─── Raw data ───

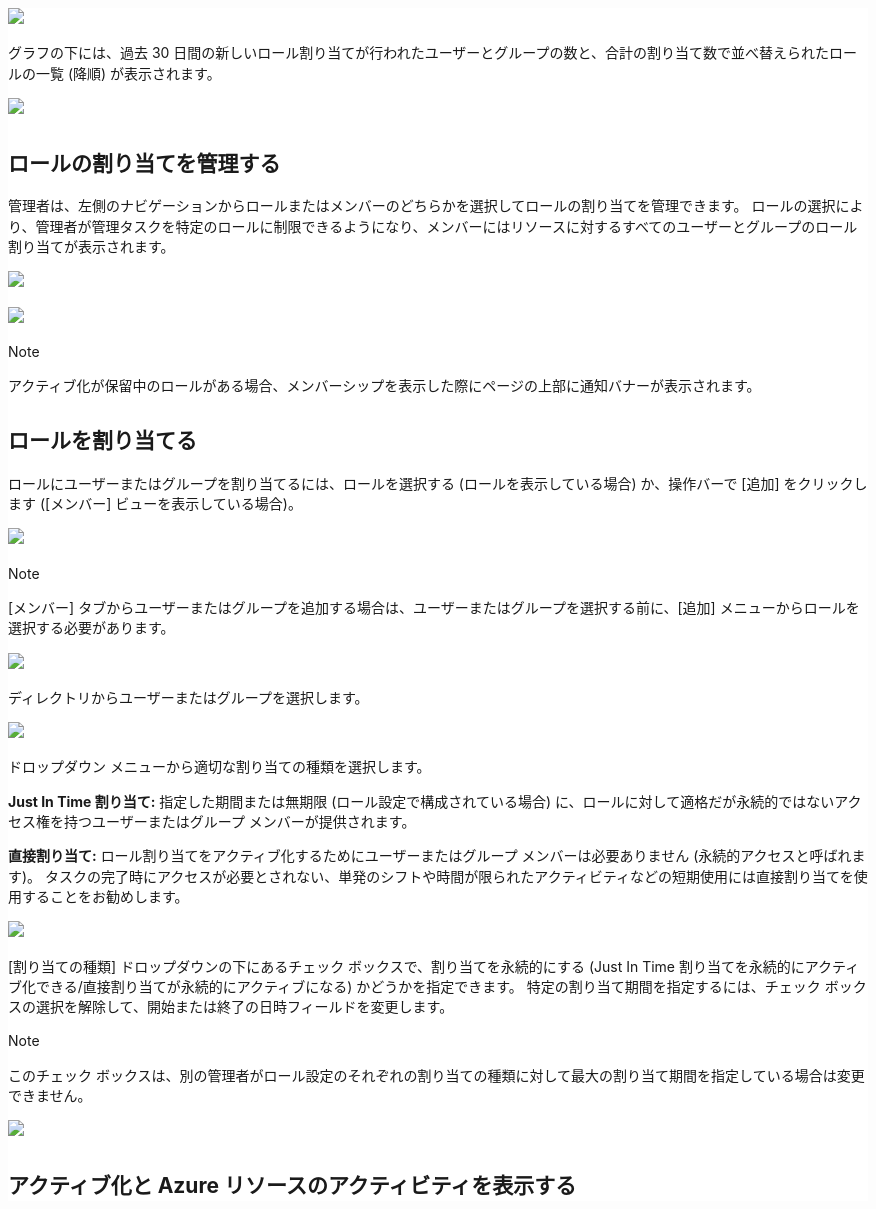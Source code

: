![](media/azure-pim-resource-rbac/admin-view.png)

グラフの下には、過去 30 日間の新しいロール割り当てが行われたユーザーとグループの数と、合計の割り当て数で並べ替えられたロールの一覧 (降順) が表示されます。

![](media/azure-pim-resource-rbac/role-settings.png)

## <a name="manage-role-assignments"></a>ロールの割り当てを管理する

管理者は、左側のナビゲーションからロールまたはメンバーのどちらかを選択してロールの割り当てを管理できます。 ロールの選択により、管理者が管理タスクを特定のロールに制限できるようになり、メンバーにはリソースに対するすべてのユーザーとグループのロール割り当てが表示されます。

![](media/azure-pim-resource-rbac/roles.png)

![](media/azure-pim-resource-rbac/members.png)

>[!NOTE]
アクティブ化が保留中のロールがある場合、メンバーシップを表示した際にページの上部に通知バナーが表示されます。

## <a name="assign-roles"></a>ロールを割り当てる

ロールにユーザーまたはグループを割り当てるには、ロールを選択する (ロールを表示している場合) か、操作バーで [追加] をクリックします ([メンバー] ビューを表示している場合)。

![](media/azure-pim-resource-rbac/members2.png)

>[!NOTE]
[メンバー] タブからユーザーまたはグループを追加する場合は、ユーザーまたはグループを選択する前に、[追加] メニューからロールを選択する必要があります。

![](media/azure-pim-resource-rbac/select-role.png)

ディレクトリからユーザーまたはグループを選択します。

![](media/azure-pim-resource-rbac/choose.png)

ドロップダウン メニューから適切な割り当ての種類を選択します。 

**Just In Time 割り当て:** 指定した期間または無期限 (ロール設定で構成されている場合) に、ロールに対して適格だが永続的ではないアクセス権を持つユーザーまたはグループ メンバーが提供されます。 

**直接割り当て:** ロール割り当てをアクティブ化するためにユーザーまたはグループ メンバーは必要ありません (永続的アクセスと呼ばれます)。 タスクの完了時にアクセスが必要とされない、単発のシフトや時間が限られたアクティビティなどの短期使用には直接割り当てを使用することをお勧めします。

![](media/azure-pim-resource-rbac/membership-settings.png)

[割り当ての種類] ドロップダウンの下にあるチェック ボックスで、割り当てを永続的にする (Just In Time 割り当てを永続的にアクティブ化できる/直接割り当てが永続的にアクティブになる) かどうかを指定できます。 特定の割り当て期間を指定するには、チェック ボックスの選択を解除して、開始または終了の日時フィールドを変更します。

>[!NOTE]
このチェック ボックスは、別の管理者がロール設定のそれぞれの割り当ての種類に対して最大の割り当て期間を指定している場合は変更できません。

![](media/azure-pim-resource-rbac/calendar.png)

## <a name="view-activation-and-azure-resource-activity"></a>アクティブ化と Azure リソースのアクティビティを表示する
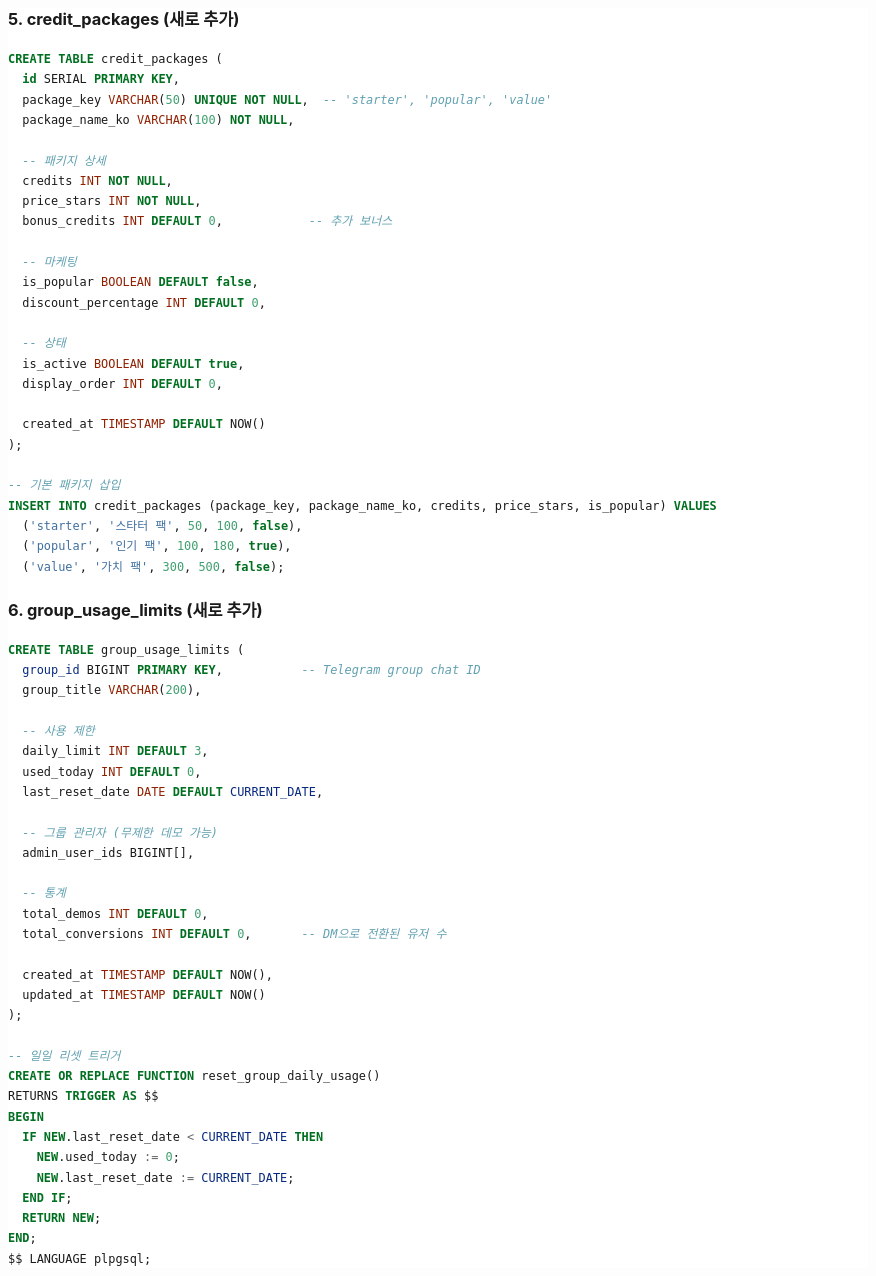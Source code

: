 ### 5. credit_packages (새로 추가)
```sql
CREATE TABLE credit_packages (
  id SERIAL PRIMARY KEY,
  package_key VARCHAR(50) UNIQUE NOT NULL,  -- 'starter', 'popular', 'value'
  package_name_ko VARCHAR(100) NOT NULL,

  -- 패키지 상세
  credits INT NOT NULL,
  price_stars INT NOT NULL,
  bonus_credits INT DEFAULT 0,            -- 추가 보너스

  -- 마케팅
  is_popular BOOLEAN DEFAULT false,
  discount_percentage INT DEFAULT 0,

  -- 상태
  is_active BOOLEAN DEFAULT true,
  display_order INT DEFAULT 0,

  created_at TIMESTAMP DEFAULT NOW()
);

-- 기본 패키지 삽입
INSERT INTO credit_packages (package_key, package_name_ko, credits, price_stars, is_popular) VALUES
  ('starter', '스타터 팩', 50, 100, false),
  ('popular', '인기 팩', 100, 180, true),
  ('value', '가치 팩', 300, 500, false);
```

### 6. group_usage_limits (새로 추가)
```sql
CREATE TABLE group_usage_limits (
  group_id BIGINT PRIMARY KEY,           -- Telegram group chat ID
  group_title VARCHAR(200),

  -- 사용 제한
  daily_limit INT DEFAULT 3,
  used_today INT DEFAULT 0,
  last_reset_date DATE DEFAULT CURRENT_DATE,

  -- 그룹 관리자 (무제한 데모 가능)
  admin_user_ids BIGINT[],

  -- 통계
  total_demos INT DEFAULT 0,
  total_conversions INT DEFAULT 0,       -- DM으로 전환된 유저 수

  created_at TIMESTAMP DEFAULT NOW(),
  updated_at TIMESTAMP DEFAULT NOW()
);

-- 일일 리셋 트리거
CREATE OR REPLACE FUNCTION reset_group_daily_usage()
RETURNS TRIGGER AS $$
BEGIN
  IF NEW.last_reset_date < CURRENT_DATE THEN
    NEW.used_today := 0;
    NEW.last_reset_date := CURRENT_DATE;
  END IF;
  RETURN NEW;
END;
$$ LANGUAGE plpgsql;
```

───

Among the records, find all lines that include the string "resource" and return them.

→ Answer below
:![](media/azure-pim-resource-rbac/admin-view.png)
![](media/azure-pim-resource-rbac/role-settings.png)
![](media/azure-pim-resource-rbac/roles.png)
![](media/azure-pim-resource-rbac/members.png)
![](media/azure-pim-resource-rbac/members2.png)
![](media/azure-pim-resource-rbac/select-role.png)
![](media/azure-pim-resource-rbac/choose.png)
![](media/azure-pim-resource-rbac/membership-settings.png)
![](media/azure-pim-resource-rbac/calendar.png)
## <a name="view-activation-and-azure-resource-activity"></a>アクティブ化と Azure リソースのアクティビティを表示する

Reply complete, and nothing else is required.